17.Bölüm

64.8K 4.7K 670
                                    

Selammm. ✨

Aslında hemen bölümü yayımlamak istemiyordum ama yazınca hiç stok yapamıyorum ben. Birazcık kısa oldu, sizi bölümsüz bırakmak istemedim. 🤷🏻‍♀️

📍Bu arada yaşlarınızı öğrenebilir miyim? Öhöm, öhöm! İleriki bölümler için gerekli. 

Hadi okumaya geçin. Bolll yorum ve vote vermeyi unutmayın. 🤩

Keyifli okumalar. 🌼

***

Sevdiği kızın cesaretinin geri gelmesini istemişti de bu kadarını da beklememişti Polat. "Nereye?" dediğinde genç kızdan daha fazla heyecanlıydı.
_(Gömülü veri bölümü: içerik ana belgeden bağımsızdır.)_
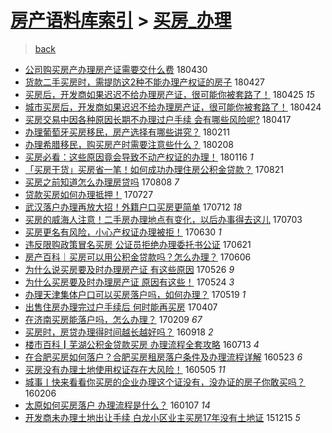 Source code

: [房产语料库索引](../../README.md)  > [买房_办理](买房_办理.md)
====
> [back](../README.md)

- [公司购买房产办理房产证需要交什么费](http://jkwz.applinzi.com/ittc/7097922297472222224.html#%E5%85%AC%E5%8F%B8%E8%B4%AD%E4%B9%B0%E6%88%BF%E4%BA%A7%E5%8A%9E%E7%90%86%E6%88%BF%E4%BA%A7%E8%AF%81%E9%9C%80%E8%A6%81%E4%BA%A4%E4%BB%80%E4%B9%88%E8%B4%B9) 180430  
- [货款二手买房时，需提防这2种不能办理产权证的房子](http://jkwz.applinzi.com/ittc/7096794436837311495.html#%E8%B4%A7%E6%AC%BE%E4%BA%8C%E6%89%8B%E4%B9%B0%E6%88%BF%E6%97%B6%EF%BC%8C%E9%9C%80%E6%8F%90%E9%98%B2%E8%BF%992%E7%A7%8D%E4%B8%8D%E8%83%BD%E5%8A%9E%E7%90%86%E4%BA%A7%E6%9D%83%E8%AF%81%E7%9A%84%E6%88%BF%E5%AD%90) 180427  
- [买房后，开发商如果迟迟不给办理房产证，很可能你被套路了！](http://jkwz.applinzi.com/ittc/7095973064208811014.html#%E4%B9%B0%E6%88%BF%E5%90%8E%EF%BC%8C%E5%BC%80%E5%8F%91%E5%95%86%E5%A6%82%E6%9E%9C%E8%BF%9F%E8%BF%9F%E4%B8%8D%E7%BB%99%E5%8A%9E%E7%90%86%E6%88%BF%E4%BA%A7%E8%AF%81%EF%BC%8C%E5%BE%88%E5%8F%AF%E8%83%BD%E4%BD%A0%E8%A2%AB%E5%A5%97%E8%B7%AF%E4%BA%86%EF%BC%81) 180425 *15* 
- [城市买房后，开发商如果迟迟不给办理房产证，很可能你被套路了！](http://jkwz.applinzi.com/ittc/7095684269437617169.html#%E5%9F%8E%E5%B8%82%E4%B9%B0%E6%88%BF%E5%90%8E%EF%BC%8C%E5%BC%80%E5%8F%91%E5%95%86%E5%A6%82%E6%9E%9C%E8%BF%9F%E8%BF%9F%E4%B8%8D%E7%BB%99%E5%8A%9E%E7%90%86%E6%88%BF%E4%BA%A7%E8%AF%81%EF%BC%8C%E5%BE%88%E5%8F%AF%E8%83%BD%E4%BD%A0%E8%A2%AB%E5%A5%97%E8%B7%AF%E4%BA%86%EF%BC%81) 180424  
- [买房交易中因各种原因长期不办理过户手续 会有哪些风险呢?](http://jkwz.applinzi.com/ittc/7092988733521658887.html#%E4%B9%B0%E6%88%BF%E4%BA%A4%E6%98%93%E4%B8%AD%E5%9B%A0%E5%90%84%E7%A7%8D%E5%8E%9F%E5%9B%A0%E9%95%BF%E6%9C%9F%E4%B8%8D%E5%8A%9E%E7%90%86%E8%BF%87%E6%88%B7%E6%89%8B%E7%BB%AD+%E4%BC%9A%E6%9C%89%E5%93%AA%E4%BA%9B%E9%A3%8E%E9%99%A9%E5%91%A2%3F) 180417  
- [办理葡萄牙买房移民，房产选择有哪些讲究？](http://jkwz.applinzi.com/ittc/7068901327474525191.html#%E5%8A%9E%E7%90%86%E8%91%A1%E8%90%84%E7%89%99%E4%B9%B0%E6%88%BF%E7%A7%BB%E6%B0%91%EF%BC%8C%E6%88%BF%E4%BA%A7%E9%80%89%E6%8B%A9%E6%9C%89%E5%93%AA%E4%BA%9B%E8%AE%B2%E7%A9%B6%EF%BC%9F) 180211  
- [办理希腊移民，购买房产时需要注意些什么？](http://jkwz.applinzi.com/ittc/7067796528603595786.html#%E5%8A%9E%E7%90%86%E5%B8%8C%E8%85%8A%E7%A7%BB%E6%B0%91%EF%BC%8C%E8%B4%AD%E4%B9%B0%E6%88%BF%E4%BA%A7%E6%97%B6%E9%9C%80%E8%A6%81%E6%B3%A8%E6%84%8F%E4%BA%9B%E4%BB%80%E4%B9%88%EF%BC%9F) 180208  
- [买房必看：这些原因竟会导致不动产权证的办理！](http://jkwz.applinzi.com/ittc/7059239106599453703.html#%E4%B9%B0%E6%88%BF%E5%BF%85%E7%9C%8B%EF%BC%9A%E8%BF%99%E4%BA%9B%E5%8E%9F%E5%9B%A0%E7%AB%9F%E4%BC%9A%E5%AF%BC%E8%87%B4%E4%B8%8D%E5%8A%A8%E4%BA%A7%E6%9D%83%E8%AF%81%E7%9A%84%E5%8A%9E%E7%90%86%EF%BC%81) 180116 *1* 
- [「买房干货」买房省一笔！如何成功办理住房公积金贷款？](http://jkwz.applinzi.com/ittc/7004304494350042128.html#%E3%80%8C%E4%B9%B0%E6%88%BF%E5%B9%B2%E8%B4%A7%E3%80%8D%E4%B9%B0%E6%88%BF%E7%9C%81%E4%B8%80%E7%AC%94%EF%BC%81%E5%A6%82%E4%BD%95%E6%88%90%E5%8A%9F%E5%8A%9E%E7%90%86%E4%BD%8F%E6%88%BF%E5%85%AC%E7%A7%AF%E9%87%91%E8%B4%B7%E6%AC%BE%EF%BC%9F) 170821  
- [买房之前知道怎么办理房贷吗](http://jkwz.applinzi.com/ittc/6999456382016029713.html#%E4%B9%B0%E6%88%BF%E4%B9%8B%E5%89%8D%E7%9F%A5%E9%81%93%E6%80%8E%E4%B9%88%E5%8A%9E%E7%90%86%E6%88%BF%E8%B4%B7%E5%90%97) 170808 *7* 
- [贷款买房如何办理抵押！](http://jkwz.applinzi.com/ittc/6994335477665367057.html#%E8%B4%B7%E6%AC%BE%E4%B9%B0%E6%88%BF%E5%A6%82%E4%BD%95%E5%8A%9E%E7%90%86%E6%8A%B5%E6%8A%BC%EF%BC%81) 170727  
- [武汉落户办理再放大招！外籍户口买房更简单](http://jkwz.applinzi.com/ittc/6989297194996597777.html#%E6%AD%A6%E6%B1%89%E8%90%BD%E6%88%B7%E5%8A%9E%E7%90%86%E5%86%8D%E6%94%BE%E5%A4%A7%E6%8B%9B%EF%BC%81%E5%A4%96%E7%B1%8D%E6%88%B7%E5%8F%A3%E4%B9%B0%E6%88%BF%E6%9B%B4%E7%AE%80%E5%8D%95) 170712 *18* 
- [买房的威海人注意！二手房办理地点有变化，以后办事得去这儿](http://jkwz.applinzi.com/ittc/6986084845259064325.html#%E4%B9%B0%E6%88%BF%E7%9A%84%E5%A8%81%E6%B5%B7%E4%BA%BA%E6%B3%A8%E6%84%8F%EF%BC%81%E4%BA%8C%E6%89%8B%E6%88%BF%E5%8A%9E%E7%90%86%E5%9C%B0%E7%82%B9%E6%9C%89%E5%8F%98%E5%8C%96%EF%BC%8C%E4%BB%A5%E5%90%8E%E5%8A%9E%E4%BA%8B%E5%BE%97%E5%8E%BB%E8%BF%99%E5%84%BF) 170703  
- [买房更名有风险，小心产权证办理被拒！](http://jkwz.applinzi.com/ittc/6984916910352106501.html#%E4%B9%B0%E6%88%BF%E6%9B%B4%E5%90%8D%E6%9C%89%E9%A3%8E%E9%99%A9%EF%BC%8C%E5%B0%8F%E5%BF%83%E4%BA%A7%E6%9D%83%E8%AF%81%E5%8A%9E%E7%90%86%E8%A2%AB%E6%8B%92%EF%BC%81) 170630 *1* 
- [违反限购政策冒名买房 公证员拒绝办理委托书公证](http://jkwz.applinzi.com/ittc/6981616606382654468.html#%E8%BF%9D%E5%8F%8D%E9%99%90%E8%B4%AD%E6%94%BF%E7%AD%96%E5%86%92%E5%90%8D%E4%B9%B0%E6%88%BF+%E5%85%AC%E8%AF%81%E5%91%98%E6%8B%92%E7%BB%9D%E5%8A%9E%E7%90%86%E5%A7%94%E6%89%98%E4%B9%A6%E5%85%AC%E8%AF%81) 170621  
- [房产百科｜买房可以用公积金贷款吗？怎么办理？](http://jkwz.applinzi.com/ittc/6975986481188307973.html#%E6%88%BF%E4%BA%A7%E7%99%BE%E7%A7%91%EF%BD%9C%E4%B9%B0%E6%88%BF%E5%8F%AF%E4%BB%A5%E7%94%A8%E5%85%AC%E7%A7%AF%E9%87%91%E8%B4%B7%E6%AC%BE%E5%90%97%EF%BC%9F%E6%80%8E%E4%B9%88%E5%8A%9E%E7%90%86%EF%BC%9F) 170606  
- [为什么说买房要及时办理房产证 有这些原因](http://jkwz.applinzi.com/ittc/6971277806083245060.html#%E4%B8%BA%E4%BB%80%E4%B9%88%E8%AF%B4%E4%B9%B0%E6%88%BF%E8%A6%81%E5%8F%8A%E6%97%B6%E5%8A%9E%E7%90%86%E6%88%BF%E4%BA%A7%E8%AF%81+%E6%9C%89%E8%BF%99%E4%BA%9B%E5%8E%9F%E5%9B%A0) 170526 *9* 
- [为什么买房要及时办理房产证 原因有这些！](http://jkwz.applinzi.com/ittc/6971343748683269124.html#%E4%B8%BA%E4%BB%80%E4%B9%88%E4%B9%B0%E6%88%BF%E8%A6%81%E5%8F%8A%E6%97%B6%E5%8A%9E%E7%90%86%E6%88%BF%E4%BA%A7%E8%AF%81+%E5%8E%9F%E5%9B%A0%E6%9C%89%E8%BF%99%E4%BA%9B%EF%BC%81) 170524 *3* 
- [办理天津集体户口可以买房落户吗，如何办理？](http://jkwz.applinzi.com/ittc/6969018638886503428.html#%E5%8A%9E%E7%90%86%E5%A4%A9%E6%B4%A5%E9%9B%86%E4%BD%93%E6%88%B7%E5%8F%A3%E5%8F%AF%E4%BB%A5%E4%B9%B0%E6%88%BF%E8%90%BD%E6%88%B7%E5%90%97%EF%BC%8C%E5%A6%82%E4%BD%95%E5%8A%9E%E7%90%86%EF%BC%9F) 170519 *1* 
- [出售住房办理完过户手续后 何时能再买房](http://jkwz.applinzi.com/ittc/6953848323000763397.html#%E5%87%BA%E5%94%AE%E4%BD%8F%E6%88%BF%E5%8A%9E%E7%90%86%E5%AE%8C%E8%BF%87%E6%88%B7%E6%89%8B%E7%BB%AD%E5%90%8E+%E4%BD%95%E6%97%B6%E8%83%BD%E5%86%8D%E4%B9%B0%E6%88%BF) 170407  
- [在济南买房能落户吗，怎么办理？](http://jkwz.applinzi.com/ittc/6932594657623278597.html#%E5%9C%A8%E6%B5%8E%E5%8D%97%E4%B9%B0%E6%88%BF%E8%83%BD%E8%90%BD%E6%88%B7%E5%90%97%EF%BC%8C%E6%80%8E%E4%B9%88%E5%8A%9E%E7%90%86%EF%BC%9F) 170209 *67* 
- [买房时，房贷办理得时间越长越好吗？](http://jkwz.applinzi.com/ittc/6879235442980946948.html#%E4%B9%B0%E6%88%BF%E6%97%B6%EF%BC%8C%E6%88%BF%E8%B4%B7%E5%8A%9E%E7%90%86%E5%BE%97%E6%97%B6%E9%97%B4%E8%B6%8A%E9%95%BF%E8%B6%8A%E5%A5%BD%E5%90%97%EF%BC%9F) 160918 *2* 
- [楼市百科┃芜湖公积金贷款买房 办理流程全套攻略](http://jkwz.applinzi.com/ittc/6854260828358050820.html#%E6%A5%BC%E5%B8%82%E7%99%BE%E7%A7%91%E2%94%83%E8%8A%9C%E6%B9%96%E5%85%AC%E7%A7%AF%E9%87%91%E8%B4%B7%E6%AC%BE%E4%B9%B0%E6%88%BF+%E5%8A%9E%E7%90%86%E6%B5%81%E7%A8%8B%E5%85%A8%E5%A5%97%E6%94%BB%E7%95%A5) 160713 *4* 
- [在合肥买房如何落户？合肥买房租房落户条件及办理流程详解](http://jkwz.applinzi.com/ittc/6835445448013513732.html#%E5%9C%A8%E5%90%88%E8%82%A5%E4%B9%B0%E6%88%BF%E5%A6%82%E4%BD%95%E8%90%BD%E6%88%B7%EF%BC%9F%E5%90%88%E8%82%A5%E4%B9%B0%E6%88%BF%E7%A7%9F%E6%88%BF%E8%90%BD%E6%88%B7%E6%9D%A1%E4%BB%B6%E5%8F%8A%E5%8A%9E%E7%90%86%E6%B5%81%E7%A8%8B%E8%AF%A6%E8%A7%A3) 160523 *6* 
- [买房没有办理土地使用权证存在大风险！](http://jkwz.applinzi.com/ittc/6828676100880073733.html#%E4%B9%B0%E6%88%BF%E6%B2%A1%E6%9C%89%E5%8A%9E%E7%90%86%E5%9C%9F%E5%9C%B0%E4%BD%BF%E7%94%A8%E6%9D%83%E8%AF%81%E5%AD%98%E5%9C%A8%E5%A4%A7%E9%A3%8E%E9%99%A9%EF%BC%81) 160505 *11* 
- [城事丨快来看看你买房的企业办理这个证没有，没办证的房子你敢买吗？](http://jkwz.applinzi.com/ittc/6795808862754046981.html#%E5%9F%8E%E4%BA%8B%E4%B8%A8%E5%BF%AB%E6%9D%A5%E7%9C%8B%E7%9C%8B%E4%BD%A0%E4%B9%B0%E6%88%BF%E7%9A%84%E4%BC%81%E4%B8%9A%E5%8A%9E%E7%90%86%E8%BF%99%E4%B8%AA%E8%AF%81%E6%B2%A1%E6%9C%89%EF%BC%8C%E6%B2%A1%E5%8A%9E%E8%AF%81%E7%9A%84%E6%88%BF%E5%AD%90%E4%BD%A0%E6%95%A2%E4%B9%B0%E5%90%97%EF%BC%9F) 160206  
- [太原如何买房落户 办理流程是什么？](http://jkwz.applinzi.com/ittc/6784602684309111813.html#%E5%A4%AA%E5%8E%9F%E5%A6%82%E4%BD%95%E4%B9%B0%E6%88%BF%E8%90%BD%E6%88%B7+%E5%8A%9E%E7%90%86%E6%B5%81%E7%A8%8B%E6%98%AF%E4%BB%80%E4%B9%88%EF%BC%9F) 160107 *14* 
- [开发商未办理土地出让手续 白龙小区业主买房17年没有土地证](http://jkwz.applinzi.com/ittc/6775980188685042693.html#%E5%BC%80%E5%8F%91%E5%95%86%E6%9C%AA%E5%8A%9E%E7%90%86%E5%9C%9F%E5%9C%B0%E5%87%BA%E8%AE%A9%E6%89%8B%E7%BB%AD+%E7%99%BD%E9%BE%99%E5%B0%8F%E5%8C%BA%E4%B8%9A%E4%B8%BB%E4%B9%B0%E6%88%BF17%E5%B9%B4%E6%B2%A1%E6%9C%89%E5%9C%9F%E5%9C%B0%E8%AF%81) 151215 *5*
"Evimize kaçırıyorum seni. Konağa sür!"

Yaklaşık on dakika boyunca süren yolculuklarında birbirlerine attıkları kaçamak bakışlar haricinde hiçbir konuşma gerçekleşmedi Zeliha ve Polat arasında. Genç kızın arabaya bindiği andaki gösterdiği cesaret çoktan sönmüştü ve bundan sonrasını nasıl devam ettireceğini bilmiyordu. Muhtarın ise içi kıpır kıpırdı, işte görmek istediği kız buydu. Ama yine de biraz ağırdan almak istedi.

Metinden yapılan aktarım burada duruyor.